Success or failure in designing microchips depends heavily on steps known as floorplanning and placement. Despite five decades of research, chip floorplanning has defied automation, requiring months of intense effort by physical design engineers to produce manufacturable layouts.
Now researchers from Google are using artificial intelligence (AI) to more quickly design its next generation of machine learning chips. According to Google engineers, the algorithm’s designs are comparable or even superior to those created by human experts in all key details, including performance, energy consumption, and chip area.
The company claims that work that takes months for humans can be accomplished by AI in under six hours. This could save thousands of hours of human effort for each generation of microchips.
Google has been developing machine learning algorithms to create chips for years. Now it seems that this recent effort, described in a paper in the journal Nature, to be applied to a commercial product: an upcoming version of Google’s own TPU (Tensor Processing Unit) chips, which is used mainly in the company’s cloud-based machine-learning applications.

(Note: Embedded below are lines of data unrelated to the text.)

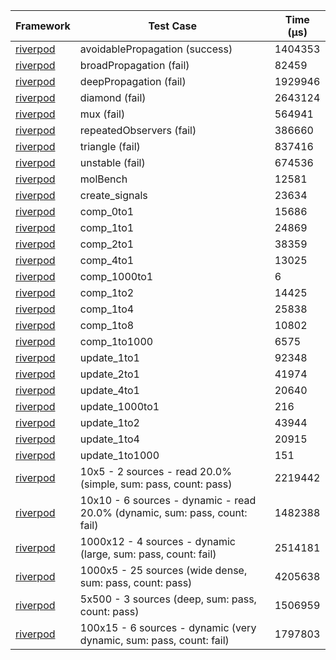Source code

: | Framework | Test Case | Time (μs) |
| --- | --- | --- |
| [riverpod](https://github.com/rrousselGit/riverpod) | avoidablePropagation (success) | 1404353 |
| [riverpod](https://github.com/rrousselGit/riverpod) | broadPropagation (fail) | 82459 |
| [riverpod](https://github.com/rrousselGit/riverpod) | deepPropagation (fail) | 1929946 |
| [riverpod](https://github.com/rrousselGit/riverpod) | diamond (fail) | 2643124 |
| [riverpod](https://github.com/rrousselGit/riverpod) | mux (fail) | 564941 |
| [riverpod](https://github.com/rrousselGit/riverpod) | repeatedObservers (fail) | 386660 |
| [riverpod](https://github.com/rrousselGit/riverpod) | triangle (fail) | 837416 |
| [riverpod](https://github.com/rrousselGit/riverpod) | unstable (fail) | 674536 |
| [riverpod](https://github.com/rrousselGit/riverpod) | molBench | 12581 |
| [riverpod](https://github.com/rrousselGit/riverpod) | create_signals | 23634 |
| [riverpod](https://github.com/rrousselGit/riverpod) | comp_0to1 | 15686 |
| [riverpod](https://github.com/rrousselGit/riverpod) | comp_1to1 | 24869 |
| [riverpod](https://github.com/rrousselGit/riverpod) | comp_2to1 | 38359 |
| [riverpod](https://github.com/rrousselGit/riverpod) | comp_4to1 | 13025 |
| [riverpod](https://github.com/rrousselGit/riverpod) | comp_1000to1 | 6 |
| [riverpod](https://github.com/rrousselGit/riverpod) | comp_1to2 | 14425 |
| [riverpod](https://github.com/rrousselGit/riverpod) | comp_1to4 | 25838 |
| [riverpod](https://github.com/rrousselGit/riverpod) | comp_1to8 | 10802 |
| [riverpod](https://github.com/rrousselGit/riverpod) | comp_1to1000 | 6575 |
| [riverpod](https://github.com/rrousselGit/riverpod) | update_1to1 | 92348 |
| [riverpod](https://github.com/rrousselGit/riverpod) | update_2to1 | 41974 |
| [riverpod](https://github.com/rrousselGit/riverpod) | update_4to1 | 20640 |
| [riverpod](https://github.com/rrousselGit/riverpod) | update_1000to1 | 216 |
| [riverpod](https://github.com/rrousselGit/riverpod) | update_1to2 | 43944 |
| [riverpod](https://github.com/rrousselGit/riverpod) | update_1to4 | 20915 |
| [riverpod](https://github.com/rrousselGit/riverpod) | update_1to1000 | 151 |
| [riverpod](https://github.com/rrousselGit/riverpod) | 10x5 - 2 sources - read 20.0% (simple, sum: pass, count: pass) | 2219442 |
| [riverpod](https://github.com/rrousselGit/riverpod) | 10x10 - 6 sources - dynamic - read 20.0% (dynamic, sum: pass, count: fail) | 1482388 |
| [riverpod](https://github.com/rrousselGit/riverpod) | 1000x12 - 4 sources - dynamic (large, sum: pass, count: fail) | 2514181 |
| [riverpod](https://github.com/rrousselGit/riverpod) | 1000x5 - 25 sources (wide dense, sum: pass, count: pass) | 4205638 |
| [riverpod](https://github.com/rrousselGit/riverpod) | 5x500 - 3 sources (deep, sum: pass, count: pass) | 1506959 |
| [riverpod](https://github.com/rrousselGit/riverpod) | 100x15 - 6 sources - dynamic (very dynamic, sum: pass, count: fail) | 1797803 |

In the paper, Google’s engineers note that this new research has major implications for the chip industry, unlocking opportunities for co-optimization with earlier stages of the chip design process. It will allow companies to explore possible architectures for future projects more quickly and make it easier to customize chips for specific workloads.
The Nature editors noted that this is an important achievement, and the study could help overcome the predicted end of Moore’s Law, which states that the number of transistors per chip doubles roughly every two years as transistors become smaller. A neural network developed by Google will not necessarily solve the physical challenges of squeezing more and more transistors onto chips. Still, it could help find other paths to increasing performance at the same rate.
Floorplanning usually requires expert human designers who work with the aid of computer tools to find the optimal layout on a silicon die for a chip’s sub-systems. Essentially, it’s figuring out where components like CPU and GPU cores and memory are placed relative to each other on the chip. Their placement on these tiny boards is important because it affects the chip’s power consumption and processing speed. Designing floorplans takes months of intense effort for humans, but from a machine learning perspective, there is a familiar way to tackle this problem – as a game.
To do this, Google researchers came up with the idea of organizing chip design like a game in the eyes of AIs. So, instead of a game board, you have silicon die. Instead of parts like pawns and knights, you have components like CPUs and GPUs. Here, the objective is, therefore, to find the best possible arrangement in order to obtain optimal computational efficiency.
Next, the engineers trained the reinforcement learning algorithm on a dataset of 10,000 chip floor plans of varying quality, some of which were generated randomly. The software then worked out how to generate floorplans that used no more space, wire, and electric power than did those designed by engineers. The algorithm then used this data to distinguish between good and bad floorplans and generate its own designs in turn.
Google has already adopted this system and plans to use it to reduce production costs and produce more efficient chips.